▶ **The task**
Copy nothing past the line containing "C: Prejudice Index". Transcribe every line of the listing below up to and including it, from the first, except pictures.

*** Opening of Records for processing ***

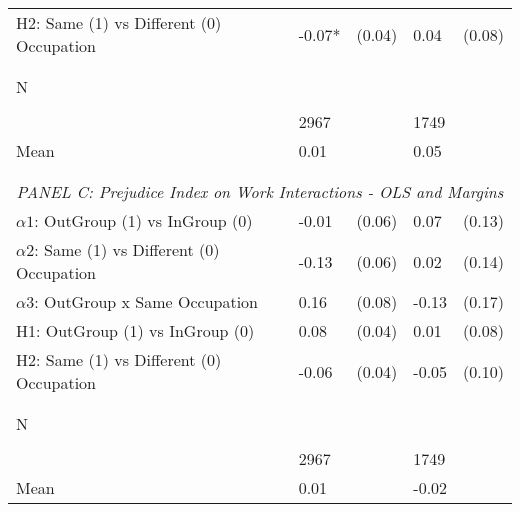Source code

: \begin{tabular}{l*{4}{l}}
H2: Same (1) vs Different (0) Occupation&    -0.07*  &   (0.04)&     0.04   &   (0.08)\\
 
\\\\[-0.5cm] N \\\\[-0.6cm]&     2967   &         &     1749   &         \\
Mean            &     0.01&         &     0.05&         \\
 
\\[-0.6cm] \\  \multicolumn{5}{c}{\textit{PANEL C: Prejudice Index on Work Interactions - OLS and Margins}} \\  \midrule   
$\alpha1$: OutGroup (1) vs InGroup (0)&    -0.01   &   (0.06)&     0.07   &   (0.13)\\
$\alpha2$: Same (1) vs Different (0) Occupation&    -0.13   &   (0.06)&     0.02   &   (0.14)\\
$\alpha3$: OutGroup x Same Occupation&     0.16   &   (0.08)&    -0.13   &   (0.17)\\
 
H1: OutGroup (1) vs InGroup (0)&     0.08   &   (0.04)&     0.01   &   (0.08)\\
 
H2: Same (1) vs Different (0) Occupation&    -0.06   &   (0.04)&    -0.05   &   (0.10)\\
 
\\\\[-0.5cm] N \\\\[-0.6cm]&     2967   &         &     1749   &         \\
Mean            &     0.01&         &    -0.02&         \\
 
\bottomrule  \end{tabular}  
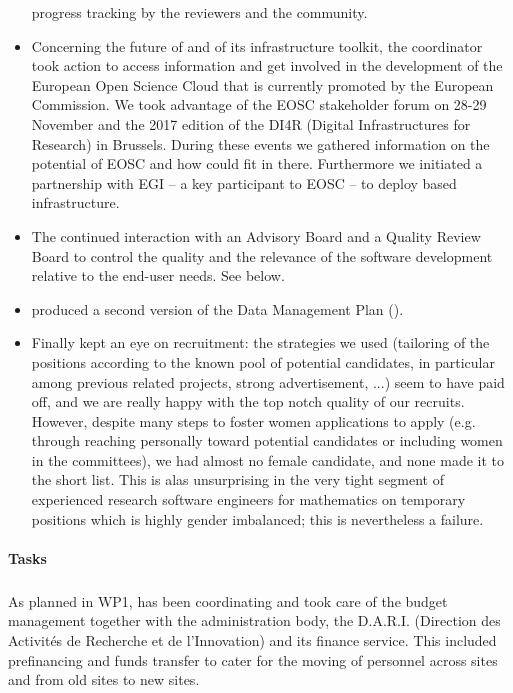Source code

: \begin{itemize}
  progress tracking by the reviewers and the community.
\item Concerning the future of \ODK and of its infrastructure toolkit,
  the coordinator took action to access information and get involved
  in the development of the European Open Science Cloud that is
  currently promoted by the European Commission. We took advantage of
  the EOSC stakeholder forum on 28-29 November and the 2017 edition of
  the DI4R (Digital Infrastructures for Research) in Brussels. During
  these events we gathered information on the potential of EOSC and
  how \ODK could fit in there. Furthermore we initiated a partnership
  with EGI -- a key participant to EOSC -- to deploy \ODK based
  infrastructure.
\item The continued interaction with an Advisory Board and a Quality
  Review Board to control the quality and the relevance of the
  software development relative to the end-user needs. See below.
\item {} produced a second version of the Data Management Plan
  ().
\item Finally  kept an eye on recruitment: the strategies we
  used (tailoring of the positions according to the known pool of
  potential candidates, in particular among previous related projects,
  strong advertisement, ...) seem to have paid off, and we are really
  happy with the top notch quality of our recruits. However, despite
  many steps to foster women applications to apply (e.g. through
  reaching personally toward potential candidates or including women
  in the committees), we had almost no female candidate, and none made
  it to the short list. This is alas unsurprising in the very tight
  segment of experienced research software engineers for mathematics
  on temporary positions which is highly gender imbalanced; this is
  nevertheless a failure.
\end{itemize}


\paragraph{Tasks}

\subparagraph{}

As planned in WP1,  has been coordinating \ODK and took care
of the budget management together with the administration body, the
D.A.R.I. (Direction des Activités de Recherche et de l'Innovation) and
its finance service. This included prefinancing and funds transfer to
cater for the moving of personnel across sites and from old sites to
new sites.


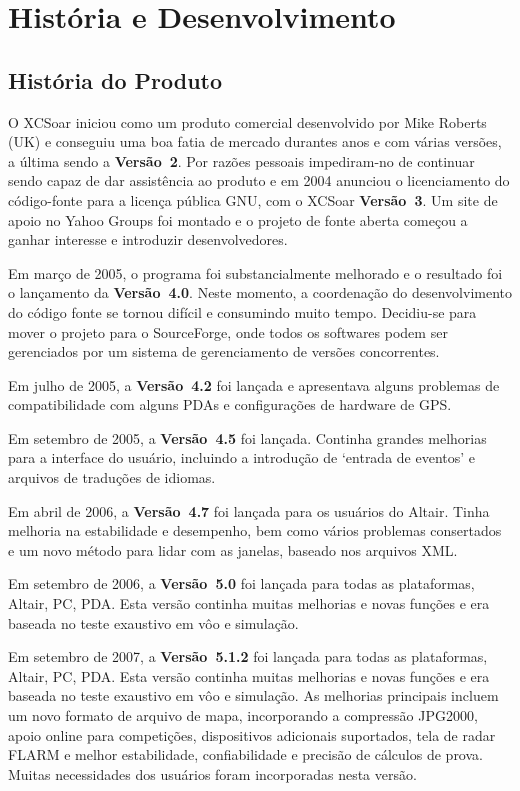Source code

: \chapter{História e Desenvolvimento}\label{cha:history-development}


\section{História do Produto}

O XCSoar iniciou como um produto comercial desenvolvido por Mike Roberts (UK) e conseguiu uma boa fatia de mercado durantes anos e com várias versões, a última sendo a {\bf Versão~2}.
Por razões pessoais impediram-no de continuar sendo capaz de dar assistência ao produto e em 2004 anunciou o licenciamento do código-fonte para a licença pública GNU, com o XCSoar {\bf Versão~3}.  Um site de apoio no Yahoo Groups foi montado e o projeto de fonte aberta começou a ganhar interesse e introduzir desenvolvedores.

Em março de 2005, o programa foi substancialmente melhorado e o resultado foi o lançamento da {\bf Versão~4.0}.  Neste momento, a coordenação do desenvolvimento do código fonte se tornou difícil e consumindo muito tempo.  Decidiu-se para mover o projeto para o SourceForge, onde todos os softwares podem ser gerenciados por um sistema de gerenciamento de versões concorrentes.

Em julho de 2005, a {\bf Versão~4.2} foi lançada e apresentava alguns problemas de compatibilidade com alguns PDAs e configurações de hardware de GPS.

Em setembro de 2005, a {\bf Versão~4.5} foi lançada.  Continha grandes melhorias para a interface do usuário, incluindo a introdução de ‘entrada de eventos’ e arquivos de traduções de idiomas.

Em abril de 2006, a {\bf Versão~4.7} foi lançada para os usuários do Altair.  Tinha melhoria na estabilidade e desempenho, bem como vários problemas consertados e um novo método para lidar com as janelas, baseado nos arquivos XML.

Em setembro de 2006, a {\bf Versão~5.0} foi lançada para todas as plataformas, Altair, PC, PDA.  Esta versão continha muitas melhorias e novas funções e era baseada no teste exaustivo em vôo e simulação.

Em setembro de 2007, a {\bf Versão~5.1.2} foi lançada para todas as plataformas, Altair, PC, PDA.  Esta versão continha muitas melhorias e novas funções e era baseada no teste exaustivo em vôo e simulação.  As melhorias principais incluem um novo formato de arquivo de mapa, incorporando a compressão JPG2000, apoio online para competições, dispositivos adicionais suportados, tela de radar FLARM e melhor estabilidade, confiabilidade e precisão de cálculos de prova.  Muitas necessidades dos usuários foram incorporadas nesta versão.

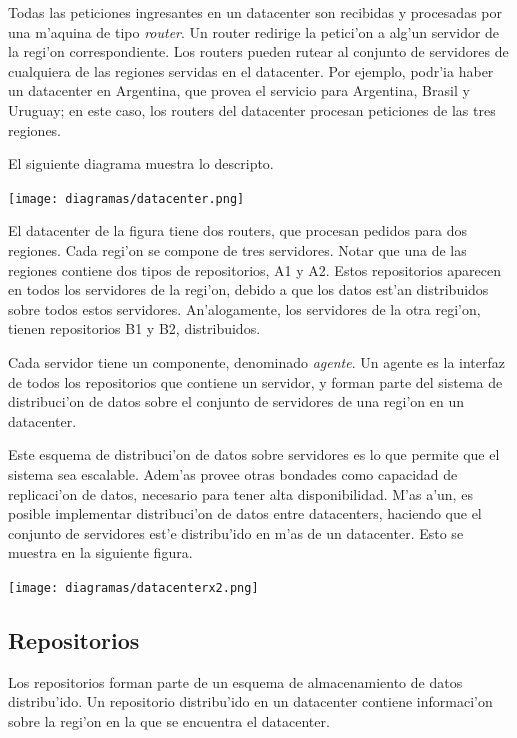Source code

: Todas las peticiones ingresantes en un datacenter son recibidas y procesadas por una m'aquina de tipo \textit{router}. Un router redirige la petici'on a alg'un servidor de la regi'on correspondiente. Los routers pueden rutear al conjunto de servidores de cualquiera de las regiones servidas en el datacenter. Por ejemplo, podr'ia haber un datacenter en Argentina, que provea el servicio para Argentina, Brasil y Uruguay; en este caso, los routers del datacenter procesan peticiones de las tres regiones.

El siguiente diagrama muestra lo descripto.

\texttt{[image: diagramas/datacenter.png]}

\noindent
El datacenter de la figura tiene dos routers, que procesan pedidos para dos regiones. Cada regi'on se compone de tres servidores. Notar que una de las regiones contiene dos tipos de repositorios, A1 y A2. Estos repositorios aparecen en todos los servidores de la regi'on, debido a que los datos est'an distribuidos sobre todos estos servidores. An'alogamente, los servidores de la otra regi'on, tienen repositorios B1 y B2, distribuidos.

Cada servidor tiene un componente, denominado \textit{agente}. Un agente es la interfaz de todos los repositorios que contiene un servidor, y forman parte del sistema de distribuci'on de datos sobre el conjunto de servidores de una regi'on en un datacenter.

Este esquema de distribuci'on de datos sobre servidores es lo que permite que el sistema sea escalable. Adem'as provee otras bondades como capacidad de replicaci'on de datos, necesario para tener alta disponibilidad. M'as a'un, es posible implementar distribuci'on de datos entre datacenters, haciendo que el conjunto de servidores est'e distribu'ido en m'as de un datacenter. Esto se muestra en la siguiente figura.

\texttt{[image: diagramas/datacenterx2.png]}

\subsection{Repositorios}

Los repositorios forman parte de un esquema de almacenamiento de datos distribu'ido. Un repositorio distribu'ido en un datacenter contiene informaci'on sobre la regi'on en la que se encuentra el datacenter.

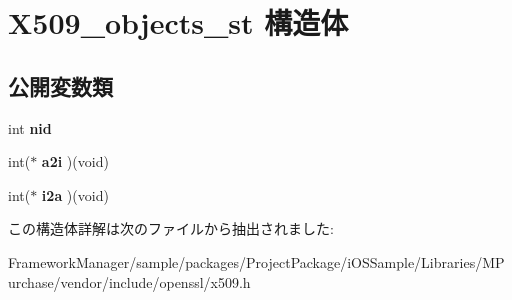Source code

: \hypertarget{struct_x509__objects__st}{}\section{X509\+\_\+objects\+\_\+st 構造体}
\label{struct_x509__objects__st}
\subsection*{公開変数類}
\begin{DoxyCompactItemize}
\item 
\hypertarget{struct_x509__objects__st_a8f3f79c1037e355813b601c2c9c4d019}{}int {\bfseries nid}\label{struct_x509__objects__st_a8f3f79c1037e355813b601c2c9c4d019}

\item 
\hypertarget{struct_x509__objects__st_a6b2bfa8ee8cf1a8acc1add5d1f3940ef}{}int($\ast$ {\bfseries a2i} )(void)\label{struct_x509__objects__st_a6b2bfa8ee8cf1a8acc1add5d1f3940ef}

\item 
\hypertarget{struct_x509__objects__st_a7e32841a9585320493acee913eb32ae6}{}int($\ast$ {\bfseries i2a} )(void)\label{struct_x509__objects__st_a7e32841a9585320493acee913eb32ae6}

\end{DoxyCompactItemize}


この構造体詳解は次のファイルから抽出されました\+:\begin{DoxyCompactItemize}
\item 
Framework\+Manager/sample/packages/\+Project\+Package/i\+O\+S\+Sample/\+Libraries/\+M\+Purchase/vendor/include/openssl/x509.\+h\end{DoxyCompactItemize}
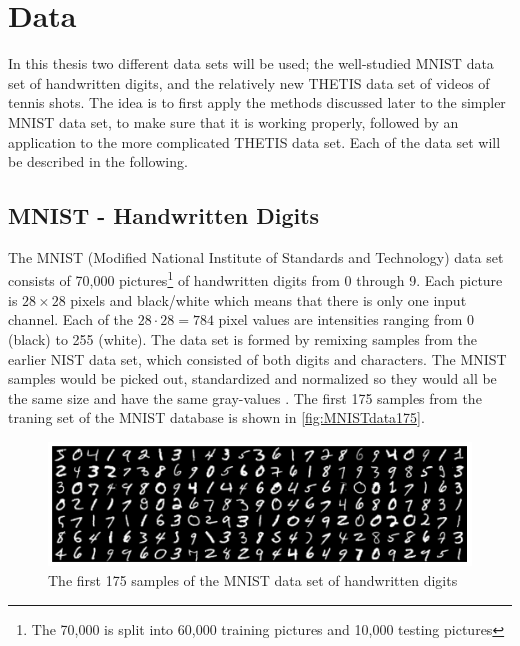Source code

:\section{Data} \label{tex:data}

In this thesis two different data sets will be used; the well-studied MNIST data set \cite{MNIST} of handwritten digits, and the relatively new THETIS data set \cite{Gourgari2013} of videos of tennis shots. The idea is to first apply the methods discussed later to the simpler MNIST data set, to make sure that it is working properly, followed by an application to the more complicated THETIS data set. Each of the data set will be described in the following. 

\subsection{MNIST - Handwritten Digits}
The MNIST (Modified National Institute of Standards and Technology) data set \cite{MNIST} consists of 70,000 pictures\footnote{The 70,000 is split into 60,000 training pictures and 10,000 testing pictures} of handwritten digits from 0 through 9. Each picture is $28\times 28$ pixels and black/white which means that there is only one input channel. Each of the $28\cdot 28 = 784$ pixel values are intensities ranging from 0 (black) to 255 (white). The data set is formed by remixing samples from the earlier NIST data set, which consisted of both digits and characters. The MNIST samples would be picked out, standardized and normalized so they would all be the same size and have the same gray-values \cite{mnistdatabase}. The first 175 samples from the traning set of the MNIST database is shown in \autoref{fig:MNISTdata175}. 

\begin{figure}[H]
    \centering
    \includegraphics[width=\linewidth]{Pics/04_Data/MNIST.png}
    \caption{The first 175 samples of the MNIST data set of handwritten digits}
    \label{fig:MNISTdata175}
\end{figure}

*** Close of Records for processing ***

▶ **Solved exercise**
Source code

: \begin{tabular}{l*{4}{l}}
H2: Same (1) vs Different (0) Occupation&    -0.07*  &   (0.04)&     0.04   &   (0.08)\\
 
\\\\[-0.5cm] N \\\\[-0.6cm]&     2967   &         &     1749   &         \\
Mean            &     0.01&         &     0.05&         \\
 
\\[-0.6cm] \\  \multicolumn{5}{c}{\textit{PANEL C: Prejudice Index on Work Interactions - OLS and Margins}} \\  \midrule   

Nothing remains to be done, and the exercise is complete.